### [Data records]
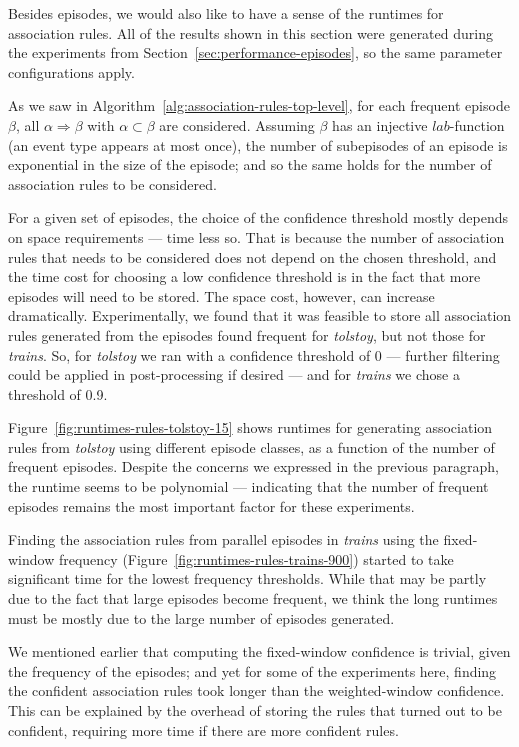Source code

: Besides episodes, we would also like to have a sense of the runtimes for association rules. All of the results shown in this section were generated during the experiments from Section~\ref{sec:performance-episodes}, so the same parameter configurations apply.

As we saw in Algorithm~\ref{alg:association-rules-top-level}, for each frequent episode $ \beta $, all $ \alpha \Rightarrow \beta $ with $ \alpha \subset \beta $ are considered. Assuming $ \beta $ has an injective $ lab $-function (an event type appears at most once), the number of subepisodes of an episode is exponential in the size of the episode; and so the same holds for the number of association rules to be considered.

For a given set of episodes, the choice of the confidence threshold mostly depends on space requirements --- time less so. That is because the number of association rules that needs to be considered does not depend on the chosen threshold, and the time cost for choosing a low confidence threshold is in the fact that more episodes will need to be stored. The space cost, however, can increase dramatically. Experimentally, we found that it was feasible to store all association rules generated from the episodes found frequent for \emph{tolstoy}, but not those for \emph{trains}. So, for \emph{tolstoy} we ran with a confidence threshold of 0 --- further filtering could be applied in post-processing if desired --- and for \emph{trains} we chose a threshold of 0.9.

Figure~\ref{fig:runtimes-rules-tolstoy-15} shows runtimes for generating association rules from \emph{tolstoy} using different episode classes, as a function of the number of frequent episodes. Despite the concerns we expressed in the previous paragraph, the runtime seems to be polynomial --- indicating that the number of frequent episodes remains the most important factor for these experiments.

Finding the association rules from parallel episodes in \emph{trains} using the fixed-window frequency (Figure~\ref{fig:runtimes-rules-trains-900}) started to take significant time for the lowest frequency thresholds. While that may be partly due to the fact that large episodes become frequent, we think the long runtimes must be mostly due to the large number of episodes generated.

We mentioned earlier that computing the fixed-window confidence is trivial, given the frequency of the episodes; and yet for some of the experiments here, finding the confident association rules took longer than the weighted-window confidence. This can be explained by the overhead of storing the rules that turned out to be confident, requiring more time if there are more confident rules.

### [To do]
Give back the entries above exactly as they stand. Leave the images out.

### [Solution for this task]
Source code

: Besides episodes, we would also like to have a sense of the runtimes for association rules. All of the results shown in this section were generated during the experiments from Section~\ref{sec:performance-episodes}, so the same parameter configurations apply.

As we saw in Algorithm~\ref{alg:association-rules-top-level}, for each frequent episode $ \beta $, all $ \alpha \Rightarrow \beta $ with $ \alpha \subset \beta $ are considered. Assuming $ \beta $ has an injective $ lab $-function (an event type appears at most once), the number of subepisodes of an episode is exponential in the size of the episode; and so the same holds for the number of association rules to be considered.

For a given set of episodes, the choice of the confidence threshold mostly depends on space requirements --- time less so. That is because the number of association rules that needs to be considered does not depend on the chosen threshold, and the time cost for choosing a low confidence threshold is in the fact that more episodes will need to be stored. The space cost, however, can increase dramatically. Experimentally, we found that it was feasible to store all association rules generated from the episodes found frequent for \emph{tolstoy}, but not those for \emph{trains}. So, for \emph{tolstoy} we ran with a confidence threshold of 0 --- further filtering could be applied in post-processing if desired --- and for \emph{trains} we chose a threshold of 0.9.

Figure~\ref{fig:runtimes-rules-tolstoy-15} shows runtimes for generating association rules from \emph{tolstoy} using different episode classes, as a function of the number of frequent episodes. Despite the concerns we expressed in the previous paragraph, the runtime seems to be polynomial --- indicating that the number of frequent episodes remains the most important factor for these experiments.

Finding the association rules from parallel episodes in \emph{trains} using the fixed-window frequency (Figure~\ref{fig:runtimes-rules-trains-900}) started to take significant time for the lowest frequency thresholds. While that may be partly due to the fact that large episodes become frequent, we think the long runtimes must be mostly due to the large number of episodes generated.

We mentioned earlier that computing the fixed-window confidence is trivial, given the frequency of the episodes; and yet for some of the experiments here, finding the confident association rules took longer than the weighted-window confidence. This can be explained by the overhead of storing the rules that turned out to be confident, requiring more time if there are more confident rules.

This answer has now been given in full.